### INSTRUCTIONS TO FOLLOW
Write every line below out again, exactly as given, but leave out the pictures.

[Stored records]
· · · · · · ·
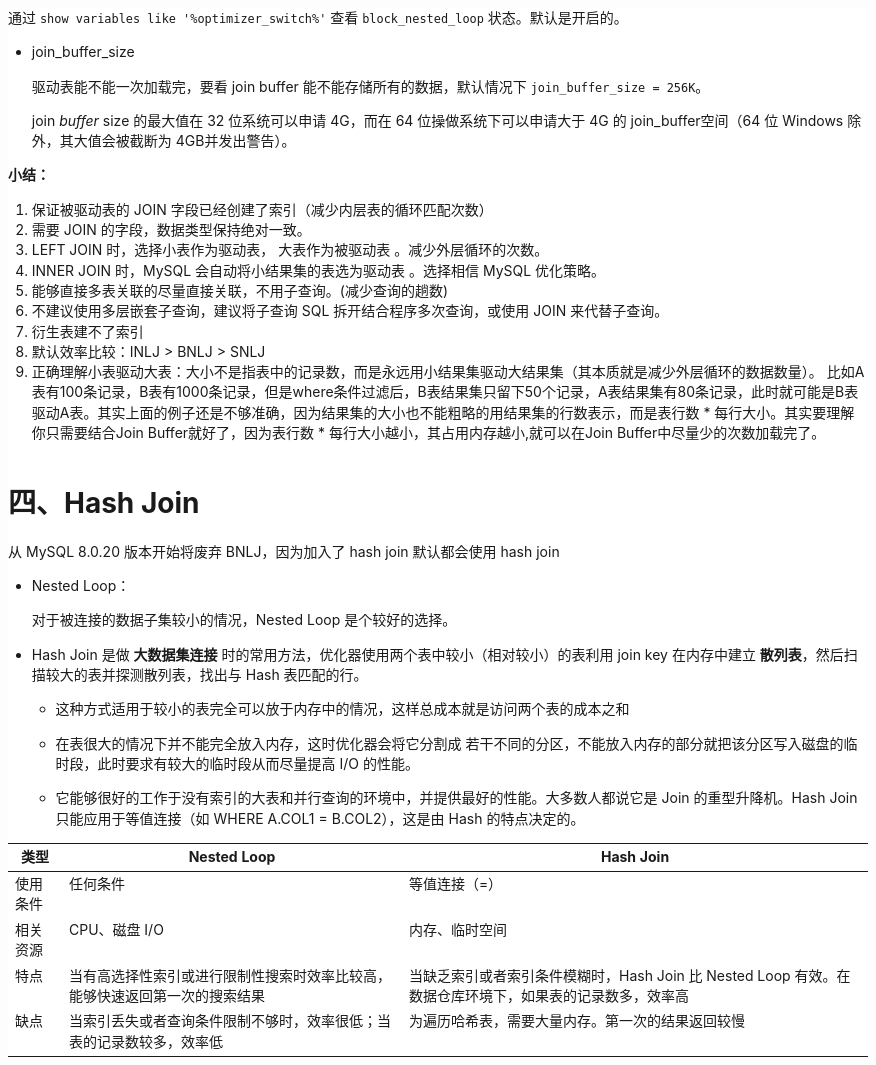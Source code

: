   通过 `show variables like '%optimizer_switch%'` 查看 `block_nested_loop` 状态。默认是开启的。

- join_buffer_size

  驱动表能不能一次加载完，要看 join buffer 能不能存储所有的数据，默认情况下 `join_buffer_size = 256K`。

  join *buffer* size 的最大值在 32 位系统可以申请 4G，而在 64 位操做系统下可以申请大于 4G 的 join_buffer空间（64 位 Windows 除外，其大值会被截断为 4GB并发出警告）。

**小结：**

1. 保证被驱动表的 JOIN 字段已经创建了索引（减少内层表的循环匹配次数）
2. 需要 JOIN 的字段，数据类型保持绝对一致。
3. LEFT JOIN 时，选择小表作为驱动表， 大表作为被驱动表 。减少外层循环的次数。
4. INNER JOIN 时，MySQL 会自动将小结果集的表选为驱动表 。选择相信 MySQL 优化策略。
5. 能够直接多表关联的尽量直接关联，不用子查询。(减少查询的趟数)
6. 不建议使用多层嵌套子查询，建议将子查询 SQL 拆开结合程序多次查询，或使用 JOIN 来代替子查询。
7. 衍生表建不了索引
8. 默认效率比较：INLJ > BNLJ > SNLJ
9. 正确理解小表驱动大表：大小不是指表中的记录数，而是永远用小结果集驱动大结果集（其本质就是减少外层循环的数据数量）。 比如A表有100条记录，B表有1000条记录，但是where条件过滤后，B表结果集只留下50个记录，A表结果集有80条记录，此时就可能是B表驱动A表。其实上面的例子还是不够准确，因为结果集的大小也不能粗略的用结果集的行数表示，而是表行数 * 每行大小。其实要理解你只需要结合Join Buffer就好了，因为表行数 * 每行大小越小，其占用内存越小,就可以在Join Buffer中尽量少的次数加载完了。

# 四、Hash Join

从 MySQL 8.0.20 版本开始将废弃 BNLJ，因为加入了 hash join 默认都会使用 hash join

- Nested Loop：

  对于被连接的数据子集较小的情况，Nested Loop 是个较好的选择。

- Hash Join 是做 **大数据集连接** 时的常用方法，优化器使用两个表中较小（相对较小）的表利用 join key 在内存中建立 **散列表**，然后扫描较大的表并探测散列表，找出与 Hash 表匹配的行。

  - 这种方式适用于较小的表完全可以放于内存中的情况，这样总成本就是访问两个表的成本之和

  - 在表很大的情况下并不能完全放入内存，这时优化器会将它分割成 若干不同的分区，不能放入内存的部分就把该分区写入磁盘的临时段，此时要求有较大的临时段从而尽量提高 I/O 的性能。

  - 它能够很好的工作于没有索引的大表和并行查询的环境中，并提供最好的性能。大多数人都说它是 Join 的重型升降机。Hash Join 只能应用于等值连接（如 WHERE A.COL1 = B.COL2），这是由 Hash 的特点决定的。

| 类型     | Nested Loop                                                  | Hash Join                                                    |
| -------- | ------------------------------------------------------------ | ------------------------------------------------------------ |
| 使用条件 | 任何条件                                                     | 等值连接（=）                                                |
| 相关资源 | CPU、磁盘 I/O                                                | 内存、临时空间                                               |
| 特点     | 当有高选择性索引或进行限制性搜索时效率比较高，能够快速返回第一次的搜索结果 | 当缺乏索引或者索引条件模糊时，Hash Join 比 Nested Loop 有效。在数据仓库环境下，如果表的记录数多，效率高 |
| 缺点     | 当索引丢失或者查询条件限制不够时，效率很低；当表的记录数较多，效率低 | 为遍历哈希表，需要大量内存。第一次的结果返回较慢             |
· · · · · · ·
### YOUR SOLUTION
Source code

:   通过 `show variables like '%optimizer_switch%'` 查看 `block_nested_loop` 状态。默认是开启的。

- join_buffer_size

  驱动表能不能一次加载完，要看 join buffer 能不能存储所有的数据，默认情况下 `join_buffer_size = 256K`。

  join *buffer* size 的最大值在 32 位系统可以申请 4G，而在 64 位操做系统下可以申请大于 4G 的 join_buffer空间（64 位 Windows 除外，其大值会被截断为 4GB并发出警告）。

**小结：**

1. 保证被驱动表的 JOIN 字段已经创建了索引（减少内层表的循环匹配次数）
2. 需要 JOIN 的字段，数据类型保持绝对一致。
3. LEFT JOIN 时，选择小表作为驱动表， 大表作为被驱动表 。减少外层循环的次数。
4. INNER JOIN 时，MySQL 会自动将小结果集的表选为驱动表 。选择相信 MySQL 优化策略。
5. 能够直接多表关联的尽量直接关联，不用子查询。(减少查询的趟数)
6. 不建议使用多层嵌套子查询，建议将子查询 SQL 拆开结合程序多次查询，或使用 JOIN 来代替子查询。
7. 衍生表建不了索引
8. 默认效率比较：INLJ > BNLJ > SNLJ
9. 正确理解小表驱动大表：大小不是指表中的记录数，而是永远用小结果集驱动大结果集（其本质就是减少外层循环的数据数量）。 比如A表有100条记录，B表有1000条记录，但是where条件过滤后，B表结果集只留下50个记录，A表结果集有80条记录，此时就可能是B表驱动A表。其实上面的例子还是不够准确，因为结果集的大小也不能粗略的用结果集的行数表示，而是表行数 * 每行大小。其实要理解你只需要结合Join Buffer就好了，因为表行数 * 每行大小越小，其占用内存越小,就可以在Join Buffer中尽量少的次数加载完了。

# 四、Hash Join

从 MySQL 8.0.20 版本开始将废弃 BNLJ，因为加入了 hash join 默认都会使用 hash join

- Nested Loop：

  对于被连接的数据子集较小的情况，Nested Loop 是个较好的选择。

- Hash Join 是做 **大数据集连接** 时的常用方法，优化器使用两个表中较小（相对较小）的表利用 join key 在内存中建立 **散列表**，然后扫描较大的表并探测散列表，找出与 Hash 表匹配的行。

  - 这种方式适用于较小的表完全可以放于内存中的情况，这样总成本就是访问两个表的成本之和

  - 在表很大的情况下并不能完全放入内存，这时优化器会将它分割成 若干不同的分区，不能放入内存的部分就把该分区写入磁盘的临时段，此时要求有较大的临时段从而尽量提高 I/O 的性能。

  - 它能够很好的工作于没有索引的大表和并行查询的环境中，并提供最好的性能。大多数人都说它是 Join 的重型升降机。Hash Join 只能应用于等值连接（如 WHERE A.COL1 = B.COL2），这是由 Hash 的特点决定的。

| 类型     | Nested Loop                                                  | Hash Join                                                    |
| -------- | ------------------------------------------------------------ | ------------------------------------------------------------ |
| 使用条件 | 任何条件                                                     | 等值连接（=）                                                |
| 相关资源 | CPU、磁盘 I/O                                                | 内存、临时空间                                               |
| 特点     | 当有高选择性索引或进行限制性搜索时效率比较高，能够快速返回第一次的搜索结果 | 当缺乏索引或者索引条件模糊时，Hash Join 比 Nested Loop 有效。在数据仓库环境下，如果表的记录数多，效率高 |
| 缺点     | 当索引丢失或者查询条件限制不够时，效率很低；当表的记录数较多，效率低 | 为遍历哈希表，需要大量内存。第一次的结果返回较慢             |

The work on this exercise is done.